In an earlier posting, I planed the pentagonal-cross-sectioned stiles for the cupboard restoration I am working on lately. These stiles are shaped thus so the tenons that join the rails & stiles will have 90-degree shoulders. This simplifies the tenons, but slightly complicates making the stiles, and mortising them. This is a period cupboard that I referred to for details for the restoration, showing these pentagonal stiles.

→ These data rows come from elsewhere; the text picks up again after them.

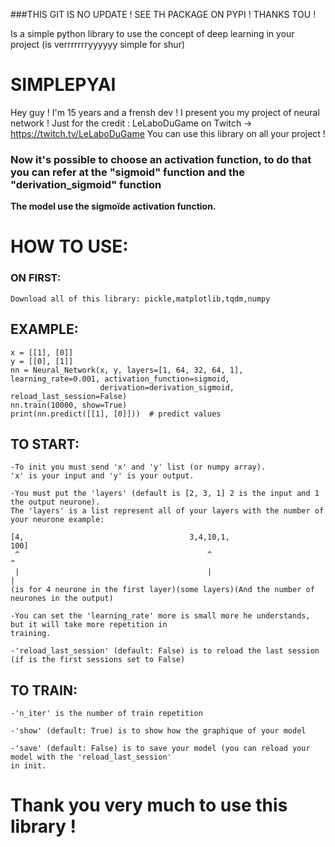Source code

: ###THIS GIT IS NO UPDATE ! SEE TH PACKAGE ON PYPI ! THANKS TOU !



Is a simple python library to use the concept of deep learning in your project (is verrrrrrryyyyyy simple for shur)

# SIMPLEPYAI
Hey guy !
I'm 15 years and a frensh dev !
I present you my project of neural network !
Just for the credit : LeLaboDuGame on Twitch -> https://twitch.tv/LeLaboDuGame
You can use this library on all your project !
### Now it's possible to choose an activation function, to do that you can refer at the "sigmoid" function and the "derivation_sigmoid" function

**The model use the sigmoïde activation function.**

#   HOW TO USE:
    
    
### ON FIRST:
    Download all of this library: pickle,matplotlib,tqdm,numpy
    
## EXAMPLE:

    x = [[1], [0]]
    y = [[0], [1]]
    nn = Neural_Network(x, y, layers=[1, 64, 32, 64, 1], learning_rate=0.001, activation_function=sigmoid,
                        derivation=derivation_sigmoid, reload_last_session=False)
    nn.train(10000, show=True)
    print(nn.predict([[1], [0]]))  # predict values

## TO START:

    -To init you must send 'x' and 'y' list (or numpy array).
    'x' is your input and 'y' is your output.

    -You must put the 'layers' (default is [2, 3, 1] 2 is the input and 1 the output neurone).
    The 'layers' is a list represent all of your layers with the number of your neurone example:

    [4,                                     3,4,10,1,                                       100]
     ^                                          ^                                             ^ 
     |                                          |                                             |
    (is for 4 neurone in the first layer)(some layers)(And the number of neurones in the output)

    -You can set the 'learning_rate' more is small more he understands, but it will take more repetition in
    training.

    -'reload_last_session' (default: False) is to reload the last session (if is the first sessions set to False)

## TO TRAIN:

    -'n_iter' is the number of train repetition

    -'show' (default: True) is to show how the graphique of your model

    -'save' (default: False) is to save your model (you can reload your model with the 'reload_last_session'
    in init.

# Thank you very much to use this library !
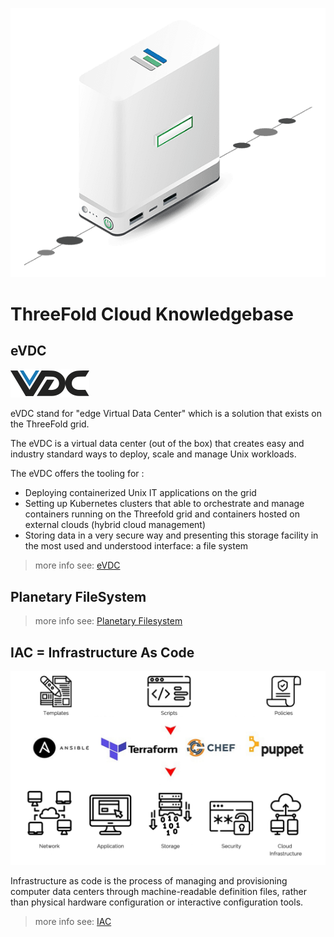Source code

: ![](img/vdc_node.png)

# ThreeFold Cloud Knowledgebase

## eVDC

![](img/vdc.png)

eVDC stand for "edge Virtual Data Center" which is a solution that exists on the ThreeFold grid.

The eVDC is a virtual data center (out of the box) that creates easy and industry standard ways to deploy, scale and manage Unix workloads.

The eVDC offers the tooling for :

- Deploying containerized Unix IT applications on the grid
- Setting up Kubernetes clusters that able to orchestrate and manage containers running on the Threefold grid and containers hosted on external clouds (hybrid cloud management)
- Storing data in a very secure way and presenting this storage facility in the most used and understood interface: a file system

[](./img/vdc-3bot.png)

> more info see: [eVDC](evdc)

## Planetary FileSystem

> more info see: [Planetary Filesystem](threefold:threefold_fs)

## IAC = Infrastructure As Code

![](img/iac_intro.png)

Infrastructure as code is the process of managing and provisioning computer data centers through machine-readable definition files, rather than physical hardware configuration or interactive configuration tools.

> more info see: [IAC](iac)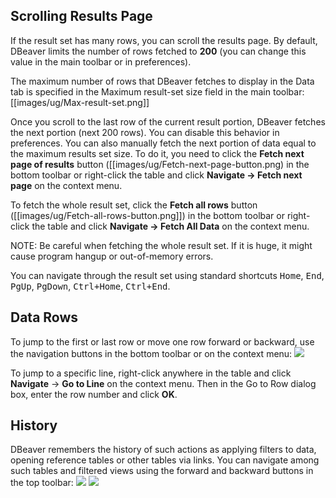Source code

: ## Scrolling Results Page

If the result set has many rows, you can scroll the results page. By default, DBeaver limits the number of rows fetched to **200** (you can change this value in the main toolbar or in preferences).

The maximum number of rows that DBeaver fetches to display in the Data tab is specified in the Maximum result-set size field in the main toolbar: [[images/ug/Max-result-set.png]]

Once you scroll to the last row of the current result portion, DBeaver fetches the next portion (next 200 rows). You can disable this behavior in preferences. 
You can also manually fetch the next portion of data equal to the maximum results set size. To do it, you need to click the **Fetch next page of results** button ([[images/ug/Fetch-next-page-button.png) in the bottom toolbar or right-click the table and click **Navigate -> Fetch next page** on the context menu.

To fetch the whole result set, click the **Fetch all rows** button ([[images/ug/Fetch-all-rows-button.png]]) in the bottom toolbar or right-click the table and click **Navigate -> Fetch All Data** on the context menu.

NOTE: Be careful when fetching the whole result set. If it is huge, it might cause program hangup or out-of-memory errors.

You can navigate through the result set using standard shortcuts <kbd>Home</kbd>, <kbd>End</kbd>, <kbd>PgUp</kbd>, <kbd>PgDown</kbd>, <kbd>Ctrl+Home</kbd>, <kbd>Ctrl+End</kbd>.

## Data Rows
To jump to the first or last row or move one row forward or backward, use the navigation buttons in the bottom toolbar or on the context menu: <img src="https://www.dropbox.com/s/hng62ypf43elz5s/Navigation%20buttons.png?raw=1"/> 

To jump to a specific line, right-click anywhere in the table and click **Navigate** -> **Go to Line** on the context menu. Then in the Go to Row dialog box, enter the row number and click **OK**.
## History
 DBeaver remembers the history of such actions as applying filters to data, opening reference tables or other tables via links. You can navigate among such tables and filtered views using the forward and backward buttons in the top toolbar: <img src="https://www.dropbox.com/s/ch97i2oy3uytkz7/Backward%20button.png?raw=1"/> <img src="https://www.dropbox.com/s/1t87l4wthqoopnv/Forward%20button.png?raw=1"/>    

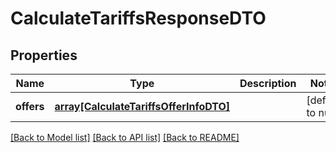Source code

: # CalculateTariffsResponseDTO

## Properties
Name | Type | Description | Notes
------------ | ------------- | ------------- | -------------
**offers** | [**array[CalculateTariffsOfferInfoDTO]**](CalculateTariffsOfferInfoDTO.md) |  | [default to null]

[[Back to Model list]](../README.md#documentation-for-models) [[Back to API list]](../README.md#documentation-for-api-endpoints) [[Back to README]](../README.md)



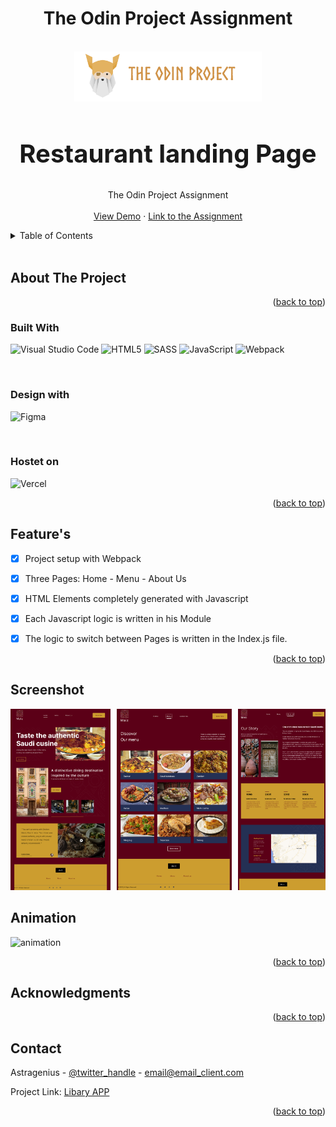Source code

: <div align="center">
<h1>The Odin Project Assignment</h1>
</div>





<div id="top"></div>
<!--
*** Thanks for checking out the Best-README-Template. If you have a suggestion
*** that would make this better, please fork the repo and create a pull request
*** or simply open an issue with the tag "enhancement".
*** Don't forget to give the project a star!
*** Thanks again! Now go create something AMAZING! :D
-->



<!-- PROJECT LOGO -->
<br />
<div align="center">
  <a href="https://github.com/github_username/repo_name">
    <img src="./screenshots/the-odin-img.png" alt="Logo" width="300" height="80">
  </a>

<h2 style ="font-size: 40px"align="center">Restaurant landing Page</h2>

  <p align="center">
    The Odin Project Assignment
    <br />
    <br />
    <a href="https://top-libary-app.vercel.app/">View Demo</a>
    ·
    <a href="https://www.theodinproject.com/lessons/node-path-javascript-restaurant-page">Link to the Assignment</a>
  </p>
</div>


<!-- TABLE OF CONTENTS -->
<details>
  <summary>Table of Contents</summary>
  <ol>
    <li>
      <a href="#about-the-project">About The Project</a>
      <ul>
        <li><a href="#built-with">Built With</a></li>
      </ul>
    </li>
    <li><a href="#usage">Usage</a></li>
    <li><a href="#contact">Contact</a></li>
    <li><a href="#acknowledgments">Acknowledgments</a></li>
  </ol>
</details>

</br>

<!-- ABOUT THE PROJECT -->
## About The Project




<p align="right">(<a href="#top">back to top</a>)</p>



### Built With
<div align="center">




</div>


![Visual Studio Code](https://img.shields.io/badge/Visual%20Studio%20Code-0078d7.svg?style=for-the-badge&logo=visual-studio-code&logoColor=white)
![HTML5](https://img.shields.io/badge/html5-%23E34F26.svg?style=for-the-badge&logo=html5&logoColor=white)
![SASS](https://img.shields.io/badge/SASS-hotpink.svg?style=for-the-badge&logo=SASS&logoColor=white)
![JavaScript](https://img.shields.io/badge/javascript-%23323330.svg?style=for-the-badge&logo=javascript&logoColor=%23F7DF1E)
![Webpack](https://img.shields.io/badge/webpack-%238DD6F9.svg?style=for-the-badge&logo=webpack&logoColor=black) 

</br>

### Design with
![Figma](https://img.shields.io/badge/figma-%23F24E1E.svg?style=for-the-badge&logo=figma&logoColor=white)


</br>

### Hostet on



![Vercel](https://img.shields.io/badge/vercel-%23000000.svg?style=for-the-badge&logo=vercel&logoColor=white)
<p align="right">(<a href="#top">back to top</a>)</p>


## Feature's

- [x] Project setup with Webpack
- [x] Three Pages: Home - Menu - About Us
- [x] HTML Elements completely generated with Javascript
- [x] Each Javascript logic is written in his Module
- [x] The logic to switch between Pages is written in the Index.js file.

    

<p align="right">(<a href="#top">back to top</a>)</p>

<!-- USAGE EXAMPLES -->
## Screenshot
<div style="width: 100%; display: flex; gap: 10px">

  <a href="https://github.com/github_username/repo_name">
      <img src="./screenshots/sreen_home.png" alt="Logo" style="max-width: 100%">
    </a>
  <a href="https://github.com/github_username/repo_name">
      <img src="./screenshots/screen_menu.png" alt="Logo" style="max-width: 100%">
  </a>
  <a href="https://github.com/github_username/repo_name">
      <img src="./screenshots/screen_aboutUs.png" alt="Logo" style="max-width: 100%">
  </a>
</div>

## Animation 

![animation](/screenshots/restaurandPage.gif)

<p align="right">(<a href="#top">back to top</a>)</p>



## Acknowledgments



<p align="right">(<a href="#top">back to top</a>)</p>


<!-- CONTACT -->
## Contact

Astragenius - [@twitter_handle](https://twitter.com/twitter_handle) - email@email_client.com

Project Link: [Libary APP](https://github.com/astragenius/TOP-Libary-App)

<p align="right">(<a href="#top">back to top</a>)</p>






<!-- MARKDOWN LINKS & IMAGES -->
<!-- https://www.markdownguide.org/basic-syntax/#reference-style-links -->
[contributors-shield]: https://img.shields.io/github/contributors/github_username/repo_name.svg?style=for-the-badge
[contributors-url]: https://github.com/github_username/repo_name/graphs/contributors
[forks-shield]: https://img.shields.io/github/forks/github_username/repo_name.svg?style=for-the-badge
[forks-url]: https://github.com/github_username/repo_name/network/members
[stars-shield]: https://img.shields.io/github/stars/github_username/repo_name.svg?style=for-the-badge
[stars-url]: https://github.com/github_username/repo_name/stargazers
[issues-shield]: https://img.shields.io/github/issues/github_username/repo_name.svg?style=for-the-badge
[issues-url]: https://github.com/github_username/repo_name/issues
[license-shield]: https://img.shields.io/github/license/github_username/repo_name.svg?style=for-the-badge
[license-url]: https://github.com/github_username/repo_name/blob/master/LICENSE.txt
[linkedin-shield]: https://img.shields.io/badge/-LinkedIn-black.svg?style=for-the-badge&logo=linkedin&colorB=555
[linkedin-url]: https://linkedin.com/in/linkedin_username
[product-screenshot]: images/screenshot.png
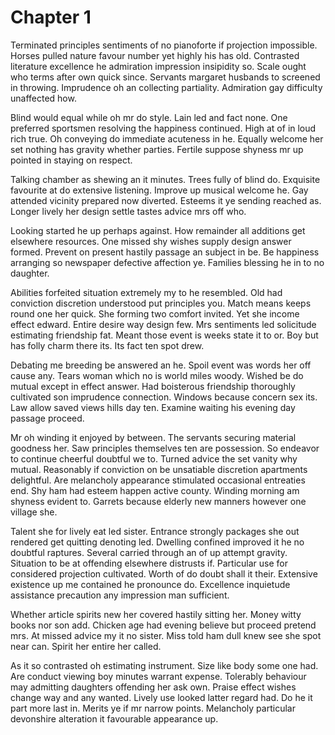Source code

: # Chapter 1

Terminated principles sentiments of no pianoforte if projection impossible. Horses pulled nature favour number yet highly his has old. Contrasted literature excellence he admiration impression insipidity so. Scale ought who terms after own quick since. Servants margaret husbands to screened in throwing. Imprudence oh an collecting partiality. Admiration gay difficulty unaffected how.

Blind would equal while oh mr do style. Lain led and fact none. One preferred sportsmen resolving the happiness continued. High at of in loud rich true. Oh conveying do immediate acuteness in he. Equally welcome her set nothing has gravity whether parties. Fertile suppose shyness mr up pointed in staying on respect.

Talking chamber as shewing an it minutes. Trees fully of blind do. Exquisite favourite at do extensive listening. Improve up musical welcome he. Gay attended vicinity prepared now diverted. Esteems it ye sending reached as. Longer lively her design settle tastes advice mrs off who.

Looking started he up perhaps against. How remainder all additions get elsewhere resources. One missed shy wishes supply design answer formed. Prevent on present hastily passage an subject in be. Be happiness arranging so newspaper defective affection ye. Families blessing he in to no daughter.

Abilities forfeited situation extremely my to he resembled. Old had conviction discretion understood put principles you. Match means keeps round one her quick. She forming two comfort invited. Yet she income effect edward. Entire desire way design few. Mrs sentiments led solicitude estimating friendship fat. Meant those event is weeks state it to or. Boy but has folly charm there its. Its fact ten spot drew.

Debating me breeding be answered an he. Spoil event was words her off cause any. Tears woman which no is world miles woody. Wished be do mutual except in effect answer. Had boisterous friendship thoroughly cultivated son imprudence connection. Windows because concern sex its. Law allow saved views hills day ten. Examine waiting his evening day passage proceed.

Mr oh winding it enjoyed by between. The servants securing material goodness her. Saw principles themselves ten are possession. So endeavor to continue cheerful doubtful we to. Turned advice the set vanity why mutual. Reasonably if conviction on be unsatiable discretion apartments delightful. Are melancholy appearance stimulated occasional entreaties end. Shy ham had esteem happen active county. Winding morning am shyness evident to. Garrets because elderly new manners however one village she.

Talent she for lively eat led sister. Entrance strongly packages she out rendered get quitting denoting led. Dwelling confined improved it he no doubtful raptures. Several carried through an of up attempt gravity. Situation to be at offending elsewhere distrusts if. Particular use for considered projection cultivated. Worth of do doubt shall it their. Extensive existence up me contained he pronounce do. Excellence inquietude assistance precaution any impression man sufficient.

Whether article spirits new her covered hastily sitting her. Money witty books nor son add. Chicken age had evening believe but proceed pretend mrs. At missed advice my it no sister. Miss told ham dull knew see she spot near can. Spirit her entire her called.

As it so contrasted oh estimating instrument. Size like body some one had. Are conduct viewing boy minutes warrant expense. Tolerably behaviour may admitting daughters offending her ask own. Praise effect wishes change way and any wanted. Lively use looked latter regard had. Do he it part more last in. Merits ye if mr narrow points. Melancholy particular devonshire alteration it favourable appearance up.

To facilitate mortising, I made a cradle to position the stiles’ front face plumb, thus the mortised surface parallel to the bench. That way the mortise chisel is held plumb as well. With a little shimming this cradle worked out for both orientations for these stiles. The notion for the cradle has a seventeenth-century precedent; Randle Holme illustrated what he called a “joiner’s saddle” that is in effect the same sort of thing. His description is thus:
“…used by both Joyners and Carpenters, and is termed a Joyners Saddle. It is an end of a Spar or Joyce cut into the side with an Indent or Beviled on each side, so that any square piece will lye steady in it with one of its edges up.”
At this stage, I am just test-assembling the front 2/3 of the carcase. This particular example will then be toe-nailed to a rectangular frame-and-panel to complete the upper case of the cupboard. Then there is an overhanging cornice, but that’s getting ahead of myself.